I will give an overview of the adoption status of mandoc(1) and mandocdb(8) in OpenBSD, DragonFly, NetBSD, and FreeBSD as well as a few other free operating systems, comment on mandoc versus groff usage in the OpenBSD ports tree including recommendations for handling manuals in packaging systems in general, and comment on possible future development directions.
During its first three years of being the only documentation formatter in the OpenBSD base system, the mandoc(1) utility has matured considerably. While we certainly continue tuning mandoc to bring its output even closer to groff(1) output, development focus has shifted from implementating basic features and fixing bugs to extending its scope beyond the mere formatting of manuals.

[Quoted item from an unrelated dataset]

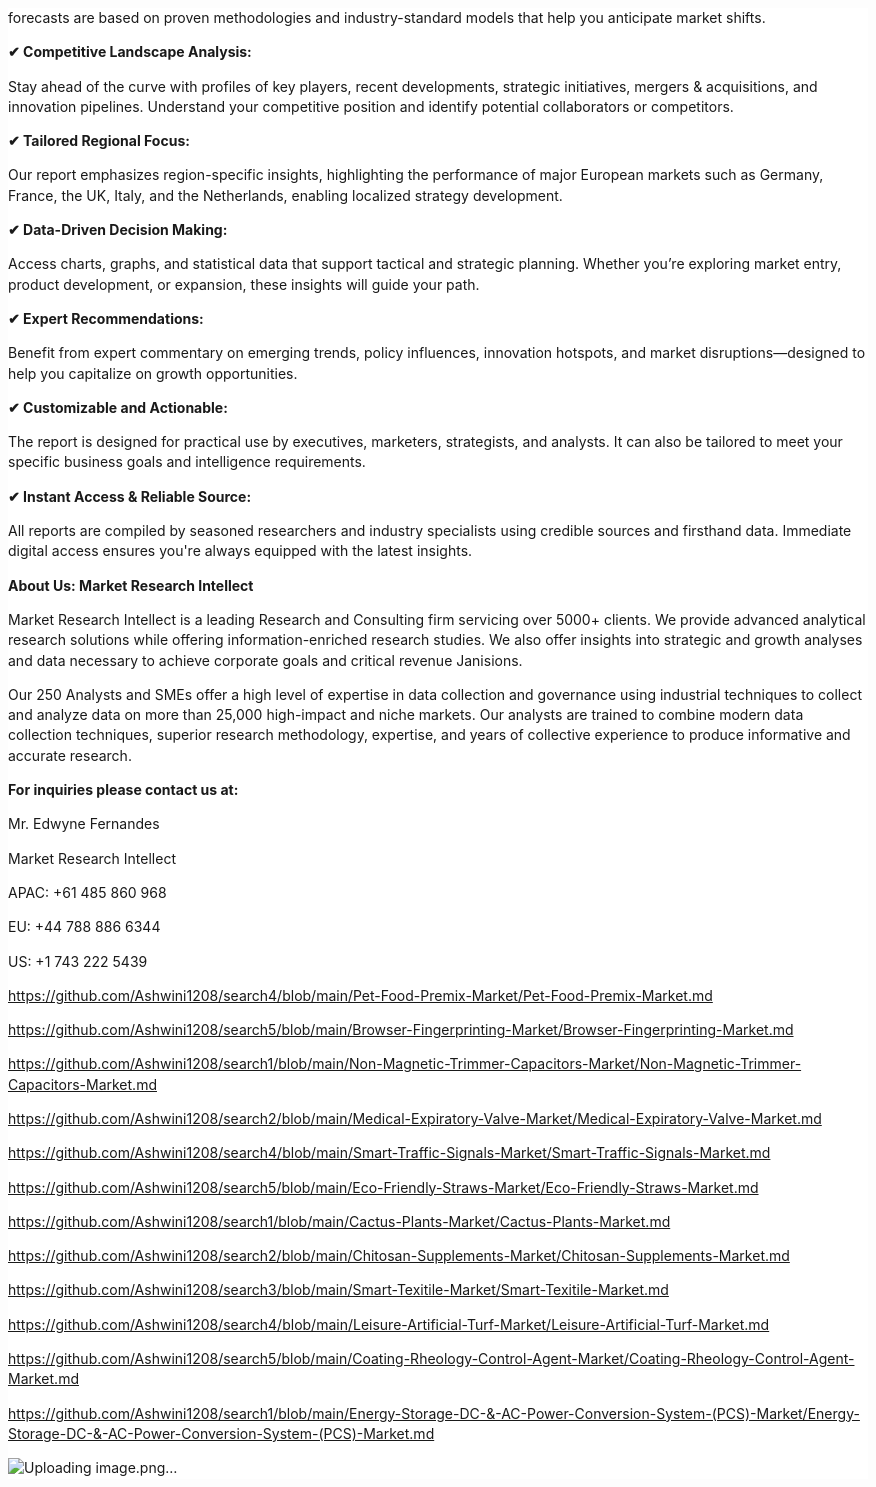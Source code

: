 forecasts are based on proven methodologies and industry-standard models that help you anticipate market shifts.</p><p><strong>✔ Competitive Landscape Analysis:</strong></p><p>Stay ahead of the curve with profiles of key players, recent developments, strategic initiatives, mergers &amp; acquisitions, and innovation pipelines. Understand your competitive position and identify potential collaborators or competitors.</p><p><strong>✔ Tailored Regional Focus:</strong></p><p>Our report emphasizes region-specific insights, highlighting the performance of major European markets such as Germany, France, the UK, Italy, and the Netherlands, enabling localized strategy development.</p><p><strong>✔ Data-Driven Decision Making:</strong></p><p>Access charts, graphs, and statistical data that support tactical and strategic planning. Whether you&rsquo;re exploring market entry, product development, or expansion, these insights will guide your path.</p><p><strong>✔ Expert Recommendations:</strong></p><p>Benefit from expert commentary on emerging trends, policy influences, innovation hotspots, and market disruptions&mdash;designed to help you capitalize on growth opportunities.</p><p><strong>✔ Customizable and Actionable:</strong></p><p>The report is designed for practical use by executives, marketers, strategists, and analysts. It can also be tailored to meet your specific business goals and intelligence requirements.</p><p><strong>✔ Instant Access &amp; Reliable Source:</strong></p><p>All reports are compiled by seasoned researchers and industry specialists using credible sources and firsthand data. Immediate digital access ensures you're always equipped with the latest insights.</p><p><strong><span class="font-[700]">About Us: Market Research Intellect</span></strong></p><p><span class="">Market Research Intellect is a leading Research and Consulting firm servicing over 5000+ clients. We provide advanced analytical research solutions while offering information-enriched research studies.&nbsp;</span>We also offer insights into strategic and growth analyses and data necessary to achieve corporate goals and critical revenue Janisions.</p><p><span class="">Our 250 Analysts and SMEs offer a high level of expertise in data collection and governance using industrial techniques to collect and analyze data on more than 25,000 high-impact and niche markets. Our analysts are trained to combine modern data collection techniques, superior research methodology, expertise, and years of collective experience to produce informative and accurate research.</span></p><p><strong>For inquiries please contact us at:</strong></p><p>Mr. Edwyne Fernandes</p><p>Market Research Intellect</p><p>APAC: +61 485 860 968</p><p>EU: +44 788 886 6344</p><p>US: +1 743 222 5439</p><p><a href="https://github.com/Ashwini1208/search4/blob/main/Pet-Food-Premix-Market/Pet-Food-Premix-Market.md">https://github.com/Ashwini1208/search4/blob/main/Pet-Food-Premix-Market/Pet-Food-Premix-Market.md</a></p><p><a href="https://github.com/Ashwini1208/search5/blob/main/Browser-Fingerprinting-Market/Browser-Fingerprinting-Market.md">https://github.com/Ashwini1208/search5/blob/main/Browser-Fingerprinting-Market/Browser-Fingerprinting-Market.md</a></p><p><a href="https://github.com/Ashwini1208/search1/blob/main/Non-Magnetic-Trimmer-Capacitors-Market/Non-Magnetic-Trimmer-Capacitors-Market.md">https://github.com/Ashwini1208/search1/blob/main/Non-Magnetic-Trimmer-Capacitors-Market/Non-Magnetic-Trimmer-Capacitors-Market.md</a></p><p><a href="https://github.com/Ashwini1208/search2/blob/main/Medical-Expiratory-Valve-Market/Medical-Expiratory-Valve-Market.md">https://github.com/Ashwini1208/search2/blob/main/Medical-Expiratory-Valve-Market/Medical-Expiratory-Valve-Market.md</a></p><p><a href="https://github.com/Ashwini1208/search4/blob/main/Smart-Traffic-Signals-Market/Smart-Traffic-Signals-Market.md">https://github.com/Ashwini1208/search4/blob/main/Smart-Traffic-Signals-Market/Smart-Traffic-Signals-Market.md</a></p><p><a href="https://github.com/Ashwini1208/search5/blob/main/Eco-Friendly-Straws-Market/Eco-Friendly-Straws-Market.md">https://github.com/Ashwini1208/search5/blob/main/Eco-Friendly-Straws-Market/Eco-Friendly-Straws-Market.md</a></p><p><a href="https://github.com/Ashwini1208/search1/blob/main/Cactus-Plants-Market/Cactus-Plants-Market.md">https://github.com/Ashwini1208/search1/blob/main/Cactus-Plants-Market/Cactus-Plants-Market.md</a></p><p><a href="https://github.com/Ashwini1208/search2/blob/main/Chitosan-Supplements-Market/Chitosan-Supplements-Market.md">https://github.com/Ashwini1208/search2/blob/main/Chitosan-Supplements-Market/Chitosan-Supplements-Market.md</a></p><p><a href="https://github.com/Ashwini1208/search3/blob/main/Smart-Texitile-Market/Smart-Texitile-Market.md">https://github.com/Ashwini1208/search3/blob/main/Smart-Texitile-Market/Smart-Texitile-Market.md</a></p><p><a href="https://github.com/Ashwini1208/search4/blob/main/Leisure-Artificial-Turf-Market/Leisure-Artificial-Turf-Market.md">https://github.com/Ashwini1208/search4/blob/main/Leisure-Artificial-Turf-Market/Leisure-Artificial-Turf-Market.md</a></p><p><a href="https://github.com/Ashwini1208/search5/blob/main/Coating-Rheology-Control-Agent-Market/Coating-Rheology-Control-Agent-Market.md">https://github.com/Ashwini1208/search5/blob/main/Coating-Rheology-Control-Agent-Market/Coating-Rheology-Control-Agent-Market.md</a></p><p><a href="https://github.com/Ashwini1208/search1/blob/main/Energy-Storage-DC-&-AC-Power-Conversion-System-(PCS)-Market/Energy-Storage-DC-&-AC-Power-Conversion-System-(PCS)-Market.md">https://github.com/Ashwini1208/search1/blob/main/Energy-Storage-DC-&-AC-Power-Conversion-System-(PCS)-Market/Energy-Storage-DC-&-AC-Power-Conversion-System-(PCS)-Market.md</a></p>
![Uploading image.png…]()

After a brief introduction explaining the advantages of mdoc(7) as the markup language for writing manuals and of mandoc(1) as the manual formatter, this talk will focus on two features recently added to mandoc:
The mandoc -Tman output mode for converting hand-written mdoc(7) documents into autogenerated man(7) code. The talk will explain how to use this to produce high quality documentation for portable software packages. The portable sudo(8) distribution will be used as an example.
The usage, implementation, optimization, and performance of the SQLite3-based mandocdb(8) utility, a drop-in replacement for the traditional makewhatis(8) program, in concert with the SQLite3-based apropos(1) replacement. These tools add markup-sensitive search capabilities and flexible output formats to the traditional apropos(1) functionality. To name some examples, they let you specifically search for include file names, function and argument types, function argument names, variable types and names, preprocessor constants, error constants, environment variables, command arguments and flags, file system paths, kernel configuration directives, author names, standards, operating system releases and cross references across all manuals installed on the local machine. They support complex search queries supporting "or" and "and" operators and parentheses, and they allow to show the contents of user-chosen macros in place of the usual (Nd) description line in the output.